Document images with source code

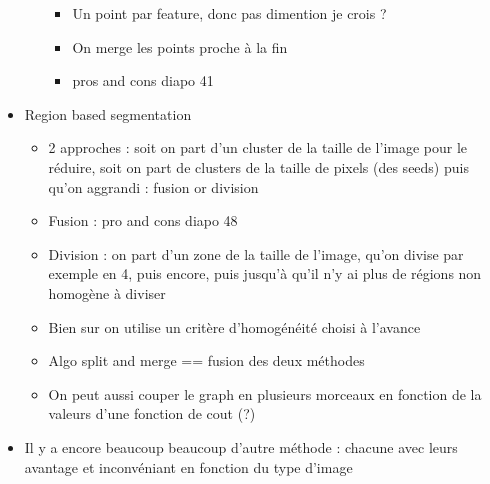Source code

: \documentclass{article}
\theoremstyle{plain}%
\theoremstyle{definition}
\theoremstyle{remark}
\begin{document}
\begin{itemize}
\begin{itemize}
\begin{itemize}
            \item Un point par feature, donc pas dimention je crois ? 
            \item On merge les points proche à la fin
            \item pros and cons diapo 41
        \end{itemize}
    \end{itemize}
    \item Region based segmentation
    \begin{itemize}
        \item 2 approches : soit on part d'un cluster de la taille de l'image pour le réduire, soit on part de clusters de la taille de pixels (des seeds) puis qu'on aggrandi : fusion or division
        \item Fusion : pro and cons diapo 48
        \item Division : on part d'un zone de la taille de l'image, qu'on divise par exemple en 4, puis encore, puis jusqu'à qu'il n'y ai plus de régions non homogène à diviser
        \item Bien sur on utilise un critère d'homogénéité choisi à l'avance 
        \item Algo split and merge == fusion des deux méthodes
        \item On peut aussi couper le graph en plusieurs morceaux en fonction de la valeurs d'une fonction de cout (?)
    \end{itemize}
    \item Il y a encore beaucoup beaucoup d'autre méthode : chacune avec leurs avantage et inconvéniant en fonction du type d'image 
\end{itemize}
\end{document}
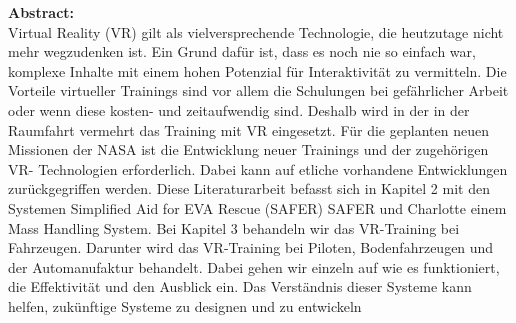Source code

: {\small
\textbf{Abstract:}\\
Virtual Reality (VR) gilt als vielversprechende Technologie, die heutzutage nicht mehr
wegzudenken ist. Ein Grund dafür ist, dass es noch nie so einfach war, komplexe Inhalte mit
einem hohen Potenzial für Interaktivität zu vermitteln. Die Vorteile virtueller Trainings sind
vor allem die Schulungen bei gefährlicher Arbeit oder wenn diese kosten- und zeitaufwendig
sind. Deshalb wird in der in der Raumfahrt vermehrt das Training mit VR eingesetzt. Für die
geplanten neuen Missionen der NASA ist die Entwicklung neuer Trainings und der
zugehörigen VR- Technologien erforderlich. Dabei kann auf etliche vorhandene
Entwicklungen zurückgegriffen werden. Diese Literaturarbeit befasst sich in Kapitel 2 mit den Systemen
Simplified Aid for EVA Rescue (SAFER) SAFER und Charlotte einem Mass Handling
System.
Bei Kapitel 3 behandeln wir das VR-Training bei Fahrzeugen. Darunter wird das VR-Training bei Piloten, Bodenfahrzeugen und der Automanufaktur behandelt. Dabei gehen wir einzeln auf wie es funktioniert, die Effektivität und den Ausblick ein.
Das Verständnis dieser Systeme kann helfen, zukünftige Systeme zu designen und
zu entwickeln
}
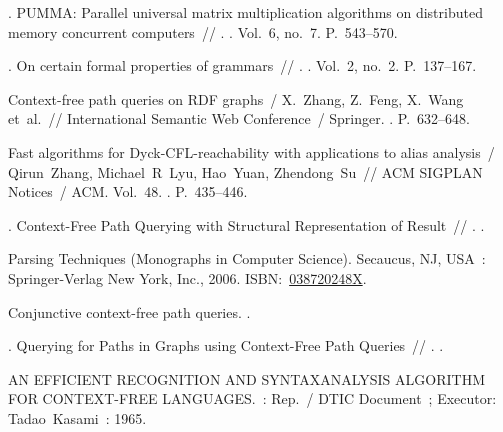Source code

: \begin{thebibliography}{10}
. PUMMA: Parallel
  universal matrix multiplication algorithms on distributed memory concurrent
  computers~// .
  \BibDash
{}. \BibDash
\newblock Vol.~6, no.~7. \BibDash
\newblock P.~543--570.

. On certain formal properties of grammars~//
  . \BibDash
{}. \BibDash
\newblock Vol.~2, no.~2. \BibDash
\newblock P.~137--167.

Context-free path queries on RDF graphs~/ X.~Zhang, Z.~Feng, X.~Wang et~al.~//
  International Semantic Web Conference~/ Springer. \BibDash
{}. \BibDash
\newblock P.~632--648.

Fast algorithms for Dyck-CFL-reachability with applications to alias analysis~/
  Qirun~Zhang, Michael~R~Lyu, Hao~Yuan, Zhendong~Su~// ACM SIGPLAN Notices~/
  ACM. \BibDash
\newblock Vol.~48. \BibDash
{}. \BibDash
\newblock P.~435--446.

. Context-Free Path Querying with
  Structural Representation of Result~// . \BibDash
{}.

 Parsing Techniques (Monographs in
  Computer Science). \BibDash
\newblock Secaucus, NJ, USA~: Springer-Verlag New York, Inc., 2006. \BibDash
\newblock
  ISBN:~\href{http://isbndb.com/search-all.html?kw=038720248X}{038720248X}.

 Conjunctive context-free path queries. \BibDash
{}.

. Querying for Paths in Graphs using Context-Free Path
  Queries~// . \BibDash
{}.

AN EFFICIENT RECOGNITION AND SYNTAXANALYSIS ALGORITHM FOR CONTEXT-FREE
  LANGUAGES.~: Rep.~/ DTIC Document~; Executor: Tadao~Kasami~: 1965.


\end{thebibliography}
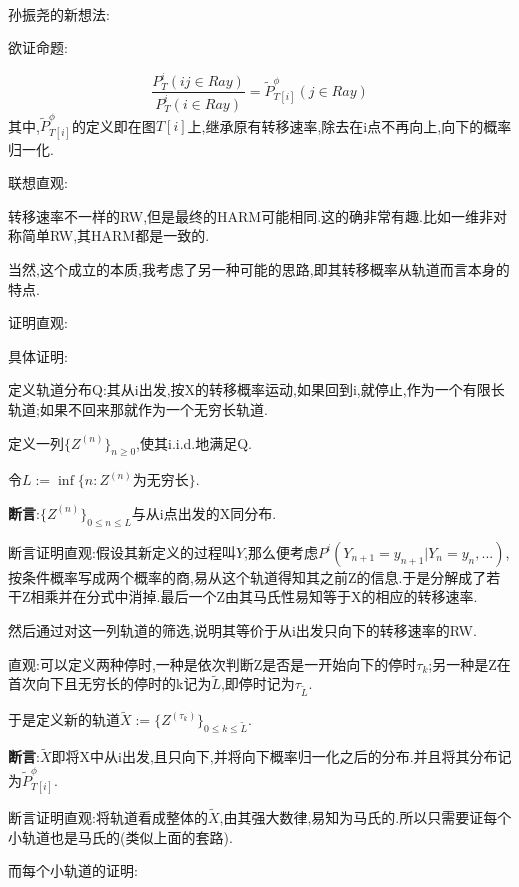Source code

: 		 \begin{pf}[temp孙振尧证明]
		 	\label{sun}
		 	\ 

		 	孙振尧的新想法:

		 	欲证命题:

		 		$$\displaystyle\frac
		 		{P^i_T(ij \in Ray)}
		 		{P^i_T(i \in Ray)}
		 		=
		 		\tilde{P}^{\phi}_{T[i]}(j \in Ray)
		 		$$
		 		其中,$\tilde{P}^{\phi}_{T[i]}$的定义即在图$T[i]$上,继承原有转移速率,除去在i点不再向上,向下的概率归一化.
			
			联想直观:
				
				转移速率不一样的RW,但是最终的HARM可能相同.这的确非常有趣.比如一维非对称简单RW,其HARM都是一致的.

				当然,这个成立的本质,我考虑了另一种可能的思路,即其转移概率从轨道而言本身的特点.
			
			证明直观:



			具体证明:
			
				定义轨道分布Q:其从i出发,按X的转移概率运动,如果回到i,就停止,作为一个有限长轨道;如果不回来那就作为一个无穷长轨道.

				定义一列$\{Z^{(n)}\}_{n \ge 0}$,使其i.i.d.地满足Q.

				令$L := \inf\{n: Z^{(n)}\mbox{为无穷长}\}$.

				\qquad \textbf{断言}:$\{Z^{(n)}\}_{0 \le n \le L}$与从i点出发的X同分布.
				
					断言证明直观:假设其新定义的过程叫$Y$,那么便考虑$P^i(Y_{n+1}=y_{n+1}|Y_n=y_n,...)$,按条件概率写成两个概率的商,易从这个轨道得知其之前Z的信息.于是分解成了若干Z相乘并在分式中消掉.最后一个Z由其马氏性易知等于X的相应的转移速率.
					

				
				然后通过对这一列轨道的筛选,说明其等价于从i出发只向下的转移速率的RW.
				
					直观:可以定义两种停时,一种是依次判断Z是否是一开始向下的停时$\tau_k$;另一种是Z在首次向下且无穷长的停时的k记为$\tilde{L}$,即停时记为$\tau_{\tilde{L}}$.

					于是定义新的轨道$\tilde{X} := \{Z^{(\tau_k)}\}_{0 \le k \le \tilde{L}}$.

				\qquad \textbf{断言}:$\tilde{X}$即将X中从i出发,且只向下,并将向下概率归一化之后的分布.并且将其分布记为$\tilde{P}^{\phi}_{T[i]}$.

					断言证明直观:将轨道看成整体的$\tilde{X}$,由其强大数律,易知为马氏的.所以只需要证每个小轨道也是马氏的(类似上面的套路).

					而每个小轨道的证明:


\end{pf}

### WHAT IS REQUIRED
A verbatim copy of the entries, stripped of pictures, should be produced.

### EXERCISE SOLUTION
Source code

: \documentclass{article}
\theoremstyle{plain}%
\theoremstyle{definition}
\theoremstyle{remark}
\begin{document}
\begin{itemize}
\begin{itemize}
\begin{itemize}
            \item Un point par feature, donc pas dimention je crois ? 
            \item On merge les points proche à la fin
            \item pros and cons diapo 41
        \end{itemize}
    \end{itemize}
    \item Region based segmentation
    \begin{itemize}
        \item 2 approches : soit on part d'un cluster de la taille de l'image pour le réduire, soit on part de clusters de la taille de pixels (des seeds) puis qu'on aggrandi : fusion or division
        \item Fusion : pro and cons diapo 48
        \item Division : on part d'un zone de la taille de l'image, qu'on divise par exemple en 4, puis encore, puis jusqu'à qu'il n'y ai plus de régions non homogène à diviser
        \item Bien sur on utilise un critère d'homogénéité choisi à l'avance 
        \item Algo split and merge == fusion des deux méthodes
        \item On peut aussi couper le graph en plusieurs morceaux en fonction de la valeurs d'une fonction de cout (?)
    \end{itemize}
    \item Il y a encore beaucoup beaucoup d'autre méthode : chacune avec leurs avantage et inconvéniant en fonction du type d'image 
\end{itemize}
\end{document}
Source code

: {\small
\textbf{Abstract:}\\
Virtual Reality (VR) gilt als vielversprechende Technologie, die heutzutage nicht mehr
wegzudenken ist. Ein Grund dafür ist, dass es noch nie so einfach war, komplexe Inhalte mit
einem hohen Potenzial für Interaktivität zu vermitteln. Die Vorteile virtueller Trainings sind
vor allem die Schulungen bei gefährlicher Arbeit oder wenn diese kosten- und zeitaufwendig
sind. Deshalb wird in der in der Raumfahrt vermehrt das Training mit VR eingesetzt. Für die
geplanten neuen Missionen der NASA ist die Entwicklung neuer Trainings und der
zugehörigen VR- Technologien erforderlich. Dabei kann auf etliche vorhandene
Entwicklungen zurückgegriffen werden. Diese Literaturarbeit befasst sich in Kapitel 2 mit den Systemen
Simplified Aid for EVA Rescue (SAFER) SAFER und Charlotte einem Mass Handling
System.
Bei Kapitel 3 behandeln wir das VR-Training bei Fahrzeugen. Darunter wird das VR-Training bei Piloten, Bodenfahrzeugen und der Automanufaktur behandelt. Dabei gehen wir einzeln auf wie es funktioniert, die Effektivität und den Ausblick ein.
Das Verständnis dieser Systeme kann helfen, zukünftige Systeme zu designen und
zu entwickeln
}
Source code

: \begin{thebibliography}{10}
. PUMMA: Parallel
  universal matrix multiplication algorithms on distributed memory concurrent
  computers~// .
  \BibDash
{}. \BibDash
\newblock Vol.~6, no.~7. \BibDash
\newblock P.~543--570.

. On certain formal properties of grammars~//
  . \BibDash
{}. \BibDash
\newblock Vol.~2, no.~2. \BibDash
\newblock P.~137--167.

Context-free path queries on RDF graphs~/ X.~Zhang, Z.~Feng, X.~Wang et~al.~//
  International Semantic Web Conference~/ Springer. \BibDash
{}. \BibDash
\newblock P.~632--648.

Fast algorithms for Dyck-CFL-reachability with applications to alias analysis~/
  Qirun~Zhang, Michael~R~Lyu, Hao~Yuan, Zhendong~Su~// ACM SIGPLAN Notices~/
  ACM. \BibDash
\newblock Vol.~48. \BibDash
{}. \BibDash
\newblock P.~435--446.

. Context-Free Path Querying with
  Structural Representation of Result~// . \BibDash
{}.

 Parsing Techniques (Monographs in
  Computer Science). \BibDash
\newblock Secaucus, NJ, USA~: Springer-Verlag New York, Inc., 2006. \BibDash
\newblock
  ISBN:~\href{http://isbndb.com/search-all.html?kw=038720248X}{038720248X}.

 Conjunctive context-free path queries. \BibDash
{}.

. Querying for Paths in Graphs using Context-Free Path
  Queries~// . \BibDash
{}.

AN EFFICIENT RECOGNITION AND SYNTAXANALYSIS ALGORITHM FOR CONTEXT-FREE
  LANGUAGES.~: Rep.~/ DTIC Document~; Executor: Tadao~Kasami~: 1965.


\end{thebibliography}
Source code

: 		 \begin{pf}[temp孙振尧证明]
		 	\label{sun}
		 	\ 

		 	孙振尧的新想法:

		 	欲证命题:

		 		$$\displaystyle\frac
		 		{P^i_T(ij \in Ray)}
		 		{P^i_T(i \in Ray)}
		 		=
		 		\tilde{P}^{\phi}_{T[i]}(j \in Ray)
		 		$$
		 		其中,$\tilde{P}^{\phi}_{T[i]}$的定义即在图$T[i]$上,继承原有转移速率,除去在i点不再向上,向下的概率归一化.
			
			联想直观:
				
				转移速率不一样的RW,但是最终的HARM可能相同.这的确非常有趣.比如一维非对称简单RW,其HARM都是一致的.

				当然,这个成立的本质,我考虑了另一种可能的思路,即其转移概率从轨道而言本身的特点.
			
			证明直观:



			具体证明:
			
				定义轨道分布Q:其从i出发,按X的转移概率运动,如果回到i,就停止,作为一个有限长轨道;如果不回来那就作为一个无穷长轨道.

				定义一列$\{Z^{(n)}\}_{n \ge 0}$,使其i.i.d.地满足Q.

				令$L := \inf\{n: Z^{(n)}\mbox{为无穷长}\}$.

				\qquad \textbf{断言}:$\{Z^{(n)}\}_{0 \le n \le L}$与从i点出发的X同分布.
				
					断言证明直观:假设其新定义的过程叫$Y$,那么便考虑$P^i(Y_{n+1}=y_{n+1}|Y_n=y_n,...)$,按条件概率写成两个概率的商,易从这个轨道得知其之前Z的信息.于是分解成了若干Z相乘并在分式中消掉.最后一个Z由其马氏性易知等于X的相应的转移速率.
					

				
				然后通过对这一列轨道的筛选,说明其等价于从i出发只向下的转移速率的RW.
				
					直观:可以定义两种停时,一种是依次判断Z是否是一开始向下的停时$\tau_k$;另一种是Z在首次向下且无穷长的停时的k记为$\tilde{L}$,即停时记为$\tau_{\tilde{L}}$.

					于是定义新的轨道$\tilde{X} := \{Z^{(\tau_k)}\}_{0 \le k \le \tilde{L}}$.

				\qquad \textbf{断言}:$\tilde{X}$即将X中从i出发,且只向下,并将向下概率归一化之后的分布.并且将其分布记为$\tilde{P}^{\phi}_{T[i]}$.

					断言证明直观:将轨道看成整体的$\tilde{X}$,由其强大数律,易知为马氏的.所以只需要证每个小轨道也是马氏的(类似上面的套路).

					而每个小轨道的证明:


\end{pf}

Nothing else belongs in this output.